Work to complete: Look through the entries. Copy each line that has the word "background".

Records excerpted from a collection:
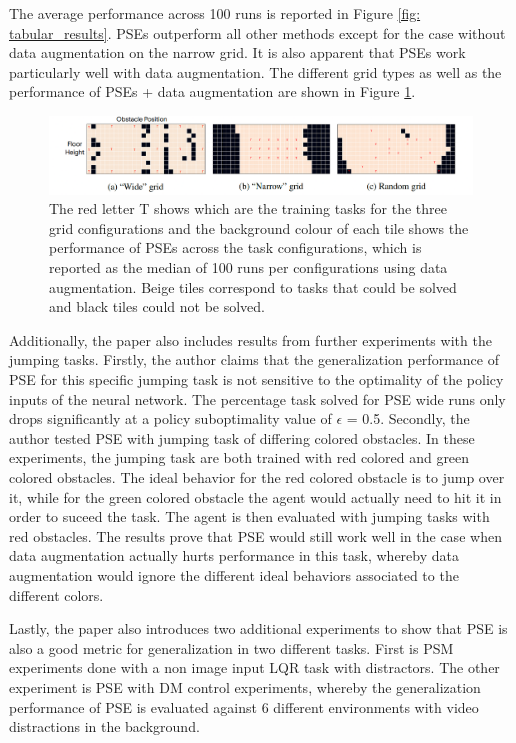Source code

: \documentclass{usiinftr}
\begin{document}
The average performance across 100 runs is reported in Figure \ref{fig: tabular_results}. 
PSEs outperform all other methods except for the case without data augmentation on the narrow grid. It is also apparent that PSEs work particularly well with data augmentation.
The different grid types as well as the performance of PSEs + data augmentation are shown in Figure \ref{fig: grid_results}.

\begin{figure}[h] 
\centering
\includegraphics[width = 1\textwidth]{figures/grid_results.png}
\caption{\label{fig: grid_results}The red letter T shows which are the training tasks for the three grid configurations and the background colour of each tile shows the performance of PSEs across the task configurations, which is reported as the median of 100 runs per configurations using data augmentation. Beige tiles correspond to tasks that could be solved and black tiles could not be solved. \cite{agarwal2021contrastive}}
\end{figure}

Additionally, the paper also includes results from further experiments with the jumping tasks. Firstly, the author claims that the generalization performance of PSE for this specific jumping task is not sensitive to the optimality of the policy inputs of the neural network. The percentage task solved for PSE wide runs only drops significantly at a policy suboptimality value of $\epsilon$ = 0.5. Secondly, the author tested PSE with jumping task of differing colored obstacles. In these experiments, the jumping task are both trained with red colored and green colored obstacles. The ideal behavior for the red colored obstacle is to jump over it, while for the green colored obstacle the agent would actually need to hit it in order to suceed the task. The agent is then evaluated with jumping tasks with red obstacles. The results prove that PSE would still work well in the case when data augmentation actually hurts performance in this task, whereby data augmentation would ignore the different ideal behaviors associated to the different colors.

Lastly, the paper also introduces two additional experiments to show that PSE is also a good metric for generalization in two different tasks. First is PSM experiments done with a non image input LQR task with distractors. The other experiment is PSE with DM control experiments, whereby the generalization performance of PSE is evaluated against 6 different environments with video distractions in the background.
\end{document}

--

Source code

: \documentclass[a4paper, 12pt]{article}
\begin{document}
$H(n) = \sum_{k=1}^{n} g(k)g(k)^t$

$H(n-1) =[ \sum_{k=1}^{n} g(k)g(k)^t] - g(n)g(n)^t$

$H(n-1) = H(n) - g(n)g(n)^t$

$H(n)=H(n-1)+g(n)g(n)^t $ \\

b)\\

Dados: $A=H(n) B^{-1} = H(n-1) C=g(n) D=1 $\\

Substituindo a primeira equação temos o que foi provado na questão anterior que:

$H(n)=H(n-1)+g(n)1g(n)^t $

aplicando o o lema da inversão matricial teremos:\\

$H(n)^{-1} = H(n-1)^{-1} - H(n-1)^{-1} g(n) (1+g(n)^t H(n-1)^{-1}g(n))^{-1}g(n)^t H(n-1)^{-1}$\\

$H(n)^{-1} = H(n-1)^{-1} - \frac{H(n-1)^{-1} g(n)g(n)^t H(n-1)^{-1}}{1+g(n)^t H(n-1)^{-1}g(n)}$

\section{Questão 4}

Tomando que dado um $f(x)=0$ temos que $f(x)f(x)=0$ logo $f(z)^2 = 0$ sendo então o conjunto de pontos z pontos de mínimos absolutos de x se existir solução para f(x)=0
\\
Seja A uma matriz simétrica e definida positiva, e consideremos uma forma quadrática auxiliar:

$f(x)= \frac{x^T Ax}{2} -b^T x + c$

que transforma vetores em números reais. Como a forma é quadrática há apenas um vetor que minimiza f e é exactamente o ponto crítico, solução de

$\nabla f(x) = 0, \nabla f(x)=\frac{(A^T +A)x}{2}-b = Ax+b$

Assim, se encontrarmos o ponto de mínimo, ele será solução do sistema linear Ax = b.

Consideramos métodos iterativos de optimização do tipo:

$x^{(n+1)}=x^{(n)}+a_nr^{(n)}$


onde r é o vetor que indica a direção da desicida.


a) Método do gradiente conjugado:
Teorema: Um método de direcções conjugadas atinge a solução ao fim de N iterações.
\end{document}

Solution for this task:
\caption{\label{fig: grid_results}The red letter T shows which are the training tasks for the three grid configurations and the background colour of each tile shows the performance of PSEs across the task configurations, which is reported as the median of 100 runs per configurations using data augmentation. Beige tiles correspond to tasks that could be solved and black tiles could not be solved. \cite{agarwal2021contrastive}}
Lastly, the paper also introduces two additional experiments to show that PSE is also a good metric for generalization in two different tasks. First is PSM experiments done with a non image input LQR task with distractors. The other experiment is PSE with DM control experiments, whereby the generalization performance of PSE is evaluated against 6 different environments with video distractions in the background.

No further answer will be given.